When I was in High School, I wanted red hair so badly. Not bright red, but a beautiful dark burgundy. Although I did want bright red for some time too. I tried my best to dye it, without bleach. It never quite worked out that well. It worked to do a strip or even the ends, but when I tried to do my whole head, it just gave it a red tinge.
I have never lost that desire, funnily enough. I always come back to it, and think that it looks gorgeous and always wishing I could find a way to do that to my hair. I know red dye is super high maintenance and washes out quite easily, so it needs to be done semi-frequently. And I have never got it done professionally (maybe my dream later on). I want to have it done professionally, but all the different techniques and shades I have done have all been practice, for knowing exactly what I want.

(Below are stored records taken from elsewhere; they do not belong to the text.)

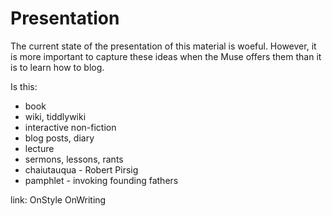 # Presentation


The current state of the presentation of this material is woeful.
However, it is more important to capture these ideas when the Muse
offers them than it is to learn how to blog.

Is this:
* book
* wiki, tiddlywiki
* interactive non-fiction
* blog posts, diary
* lecture
* sermons, lessons, rants
* chaiutauqua - Robert Pirsig
* pamphlet - invoking founding fathers

link: OnStyle OnWriting
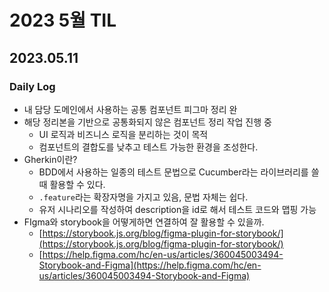# 2023 5월 TIL

## 2023.05.11

### Daily Log
- 내 담당 도메인에서 사용하는 공통 컴포넌트 피그마 정리 완
- 해당 정리본을 기반으로 공통화되지 않은 컴포넌트 정리 작업 진행 중
    - UI 로직과 비즈니스 로직을 분리하는 것이 목적
    - 컴포넌트의 결합도를 낮추고 테스트 가능한 환경을 조성한다.
- Gherkin이란?
    - BDD에서 사용하는 일종의 테스트 문법으로 Cucumber라는 라이브러리를 쓸 때 활용할 수 있다.
    - `.feature`라는 확장자명을 가지고 있음, 문법 자체는 쉽다.
    - 유저 시나리오를 작성하여 description을 id로 해서 테스트 코드와 맵핑 가능
- FIgma와 storybook을 어떻게하면 연결하여 잘 활용할 수 있을까.
    - [https://storybook.js.org/blog/figma-plugin-for-storybook/](https://storybook.js.org/blog/figma-plugin-for-storybook/)
    - [https://help.figma.com/hc/en-us/articles/360045003494-Storybook-and-Figma](https://help.figma.com/hc/en-us/articles/360045003494-Storybook-and-Figma)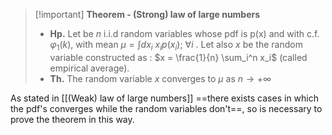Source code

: >[!important] **Theorem - (Strong) law of large numbers**
>- **Hp.** Let be $n$ i.i.d random variables whose pdf is p(x) and with c.f. $\varphi_1(k)$, with mean $\mu = \int dx_i\  x_i p(x_i);\ \forall i$ .
> Let also $x$ be the random variable constructed as : $x = \frac{1}{n} \sum_i^n x_i$ (called empirical average).
> - **Th.** The random variable $x$ converges to $\mu$ as $n \to +\infty$

As stated in [[(Weak) law of large numbers]] ==there exists cases in which the pdf's converges while the random variables don't==, so is necessary to prove the theorem in this way.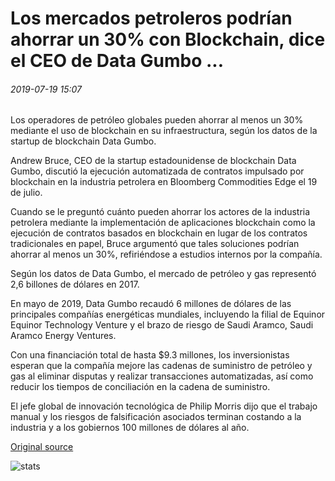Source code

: # Los mercados petroleros podrían ahorrar un 30% con Blockchain, dice el CEO de Data Gumbo ...

###### 2019-07-19 15:07

Los operadores de petróleo globales pueden ahorrar al menos un 30% mediante el uso de blockchain en su infraestructura, según los datos de la startup de blockchain Data Gumbo.

Andrew Bruce, CEO de la startup estadounidense de blockchain Data Gumbo, discutió la ejecución automatizada de contratos impulsado por blockchain en la industria petrolera en Bloomberg Commodities Edge el 19 de julio.

Cuando se le preguntó cuánto pueden ahorrar los actores de la industria petrolera mediante la implementación de aplicaciones blockchain como la ejecución de contratos basados en blockchain en lugar de los contratos tradicionales en papel, Bruce argumentó que tales soluciones podrían ahorrar al menos un 30%, refiriéndose a estudios internos por la compañía.

Según los datos de Data Gumbo, el mercado de petróleo y gas representó 2,6 billones de dólares en 2017.

En mayo de 2019, Data Gumbo recaudó 6 millones de dólares de las principales compañías energéticas mundiales, incluyendo la filial de Equinor Equinor Technology Venture y el brazo de riesgo de Saudi Aramco, Saudi Aramco Energy Ventures.

Con una financiación total de hasta $9.3 millones, los inversionistas esperan que la compañía mejore las cadenas de suministro de petróleo y gas al eliminar disputas y realizar transacciones automatizadas, así como reducir los tiempos de conciliación en la cadena de suministro.

El jefe global de innovación tecnológica de Philip Morris dijo que el trabajo manual y los riesgos de falsificación asociados terminan costando a la industria y a los gobiernos 100 millones de dólares al año.

[Original source](https://cointelegraph.com/news/oil-markets-could-save-30-with-blockchain-data-gumbo-ceo-says)

![stats](https://c.statcounter.com/11760860/0/a89fa40b/1/ "stats")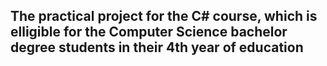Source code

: ## The practical project for the C# course, which is elligible for the Computer Science bachelor degree students in their 4th year of education
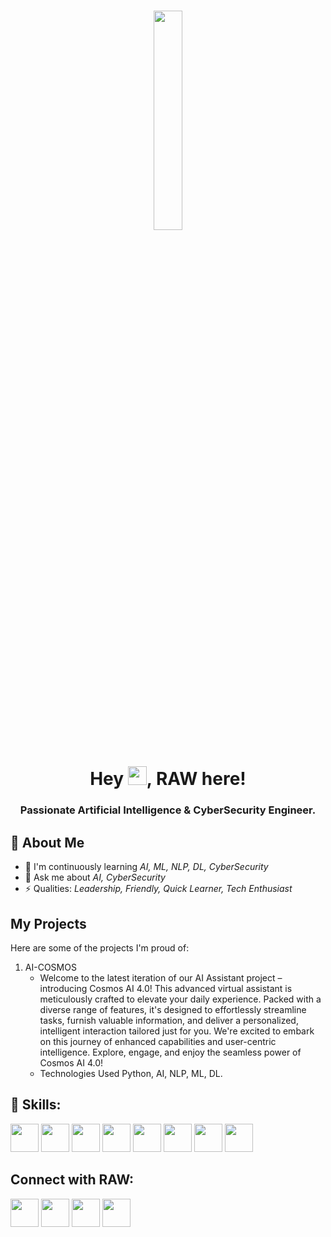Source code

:<h1 align="center"> <a href="#"><img width="30%" height="auto" src="https://github.com/RAW-si18/RAW-si18/blob/main/raw_glitch.gif" height="175px"/></a>


<h1 align="center">Hey <img src="https://github.com/RAW-si18/RAW-si18/blob/main/star.gif" width="30px" height="30px" />, RAW here!
<h3 align="center">Passionate Artificial Intelligence & CyberSecurity Engineer.</h3>

 ## 👋 About Me

- 🌱 I'm continuously learning *AI, ML, NLP, DL, CyberSecurity*
- 💬 Ask me about *AI, CyberSecurity*
- ⚡ Qualities: *Leadership, Friendly, Quick Learner, Tech Enthusiast*

## My Projects

Here are some of the projects I'm proud of:

1. AI-COSMOS
   - Welcome to the latest iteration of our AI Assistant project – introducing Cosmos AI 4.0! This advanced virtual assistant is meticulously crafted to elevate your daily experience. Packed with a diverse range of features, it's designed to effortlessly streamline tasks, furnish valuable information, and deliver a personalized, intelligent interaction tailored just for you. We're excited to embark on this journey of enhanced capabilities and user-centric intelligence. Explore, engage, and enjoy the seamless power of Cosmos AI 4.0!
   - Technologies Used Python, AI, NLP, ML, DL.

## 🚀 Skills:

<p align="left"> 
   <img src="https://github.com/RAW-si18/RAW-si18/blob/main/python.png" width=45 height=45></img>
   <img src="https://github.com/RAW-si18/RAW-si18/blob/main/c%2B%2B.png" width=45 height=45></img>
   <img src="https://github.com/RAW-si18/RAW-si18/blob/main/c.png" width=45 height=45></img>
   <img src="https://github.com/RAW-si18/RAW-si18/blob/main/android_studio.png" width=45 height=45></img>
   <img src="https://github.com/RAW-si18/RAW-si18/blob/main/java.png" width=45 height=45></img>
   <img src="https://github.com/RAW-si18/RAW-si18/blob/main/mysql.png" width=45 height=45></img>
   <img src="https://github.com/RAW-si18/RAW-si18/blob/main/canva.webp" width=45 height=45></img>
   <img src="https://github.com/RAW-si18/RAW-si18/blob/main/autocad.png" width=45 height=45></img>
</p>

## Connect with RAW:
<p align="left">

<a href = "https://www.instagram.com/raw_si18?igsh=Y3NwaWxwM2JkY215"><img src="https://github.com/RAW-si18/RAW-si18/blob/main/insta.webp" width=45 height=45/></a>
<a href = "http://www.linkedin.com/in/ryanmadhuwala"><img src="https://github.com/RAW-si18/RAW-si18/blob/main/linkedIn.png" width=45 height=45/></a>
<a href = "https://twitter.com/RAWsi_18"><img src="https://github.com/RAW-si18/RAW-si18/blob/main/x.png" width=45 height=45/></a>
<a href = "mailto:intelligencecosmos@gmail.com"><img src="https://github.com/RAW-si18/RAW-si18/blob/main/gmail.png" width=45 height=45/></a>

</p>
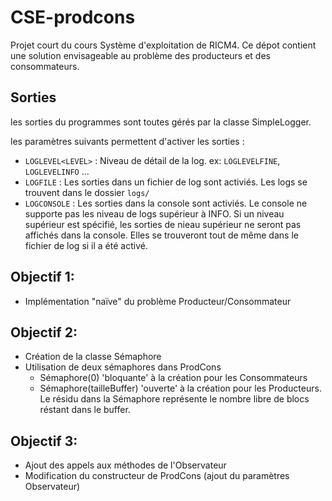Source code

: CSE-prodcons
=============

Projet court du cours Système d'exploitation de RICM4. Ce dépot contient une solution envisageable au problème des producteurs et des consommateurs.


## Sorties
les sorties du programmes sont toutes gérés par la classe SimpleLogger.

les paramètres suivants permettent d'activer les sorties :
- ``LOGLEVEL<LEVEL>`` : Niveau de détail de la log. ex: ``LOGLEVELFINE``, ``LOGLEVELINFO`` ...
- ``LOGFILE`` : Les sorties dans un fichier de log sont activiés. Les logs se trouvent dans le dossier ``logs/``
- ``LOGCONSOLE`` : Les sorties dans la console sont activiés. Le console ne supporte pas les niveau de logs supérieur à INFO. Si
un niveau supérieur est spécifié, les sorties de nieau supérieur ne seront pas affichés dans la console. Elles se trouveront
tout de même dans le fichier de log si il a été activé.

## Objectif 1:
- Implémentation "naïve" du problème Producteur/Consommateur

## Objectif 2:
- Création de la classe Sémaphore
- Utilisation de deux sémaphores dans ProdCons
	- Sémaphore(0) 'bloquante' à la création pour les Consommateurs
	- Sémaphore(tailleBuffer) 'ouverte' à la création pour les Producteurs. Le résidu dans la Sémaphore représente le nombre 
libre 
de blocs 
réstant 
dans le buffer.

## Objectif 3:
- Ajout des appels aux méthodes de l'Observateur
- Modification du constructeur de ProdCons (ajout du paramètres Observateur)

And I have been needing a change with my hair. I felt so stagnant, sort of just drifting and never changing. So I wanted to do something with it. I wanted to dye it, but it felt so…high school to me. It almost felt like it would undermine the image I have today and the style I have. It put me off dying my hair for a while and it made me sad each day to know I wanted to do something, but I had no idea what.
I don’t want to cut my hair, because I love the length. Maybe I could shape it, get some layers, but nothing dramatic. I used to keep cutting my hair long and short to give myself some changes, but I have grown it so long now, I don’t want to get rid of that.
So I finally decided to dye my hair. I don’t want my ideas of how people will perceive me to effect my own choices. I want to dye my hair, and I need to let that desire motivate my decisions, not about an image.
I think, perhaps, the reason why I associate dying hair with high school and youth is that in high school, when I was younger, I didn’t think that much about the risks. It was easier for me to jump full into the idea of hair. It didn’t seem as permanent. My image wasn’t something I used to be concerned that much with. I didn’t care if it made me look like something I wasn’t, I knew I would grow into it and it would become me. The decision didn’t seem like the big idea it is now. It didn’t seem permanent and it didn’t seem immature. It seemed like an experiment to see how I liked my hair, to change the outside, and the inside. When I dyed my hair it was because I was going through a change and I wanted my appearance to reflect that.
Nothing about that has changed. And I wish I had more of that mentality now. I’ve gotten fossilized about my appearance, thinking that a perception, an image, is very important to how I am perceived.
But I am going to dye my hair, in an attempt to gain back that attitude I used to have. The carefreeness, the ability to take risks, the necessity of change, and the lack of emotional interest in the weight of other’s perceptions.